Additionally, cryptocurrencies are also shielded from central bank induced inflation and instead work on the global demand for the cryptocurrency.
What’s more, you don’t have an intermediary like a bank that does the transaction for you. Instead, you directly deal with the receiver. However, centralized cryptocurrencies[1] are an exception here.
2. Transparency
The presence of a blockchain ensures transparency that the traditional banking system doesn’t provide. All the transactions are stored and visible on the blockchain, meaning anybody can view them to see who’s paying whom.
3. Passive Income
Proof of Stake cryptocurrencies help their owners earn a healthy passive income through staking. The crypto owners stake their crypto tokens to validate transactions and support the blockchain. This is a popular mechanism in crypto games today.
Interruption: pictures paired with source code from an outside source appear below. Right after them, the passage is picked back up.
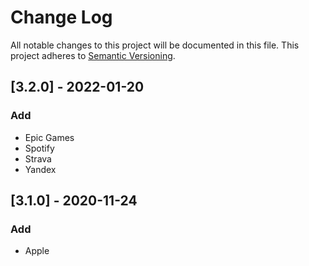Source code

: # Change Log

All notable changes to this project will be documented in this file. This project adheres to [Semantic Versioning](http://semver.org/).

## [3.2.0] - 2022-01-20
### Add
- Epic Games
- Spotify
- Strava
- Yandex

## [3.1.0] - 2020-11-24
### Add
- Apple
While their coins are locked up for a fixed duration, they’re paid a reward for every transaction they validate, which works out to be a great passive income mode.
4. 24/7 Trade
While traditional exchanges have fixed trading hours, crypto exchanges operate 24/7. Coins are mined all day long and you can buy and sell crypto on exchanges at any instant too. This makes cryptocurrencies great to generate income outside working hours.
Disadvantages of Cryptos
1. High Risk
While cryptocurrencies do offer high returns for your money, the risk involved is equally high. There are numerous cryptocurrencies in the market now and their value could spike or plunge quickly. So, you could make a quick buck off them. However, a large drop could also lead to massive erosion of wealth.
Additionally, a number of cryptocurrencies are created each day and many of them cease to exist too. Investing in such speculative cryptos could lead to losses. You need to vet the crypto well before choosing to invest in it.
2. Environmental Impact
Most Proof of Work cryptocurrencies, like Bitcoin, require massive power for validating transactions. This can have a significant impact on the environment. However, Proof of Stake cryptocurrencies are more environment-friendly in that regard.
3. Regulatory Changes
Governments and central banks around the world are wary of cryptocurrencies. They haven’t fully figured out how to deal with them. As a result, cryptocurrencies are susceptible to regulatory changes and crackdowns from governments around the globe.
Getting Started with Crypto
Cryptocurrencies are a great mode of holding your wealth. You can rest assured that your payments will be made legitimately in a transparent manner. They’re equally useful as investment instruments that promise greater returns than traditional methods.
That said, you should thoroughly vet each cryptocurrency before buying it. Opting for the right cryptocurrency can be a great way to earn a healthy passive income and grow your investment at the same time.
[1] Centralized cryptocurrencies: These cryptocurrencies rely on a central node for handling all the transactions, much like a bank. For instance, Binance Smart Chain has only 21 validators, making it very centralized.
[2] NFTs: These are non-fungible tokens that exist on a blockchain and can’t be copied. They essentially give you the ownership of that particular digital asset.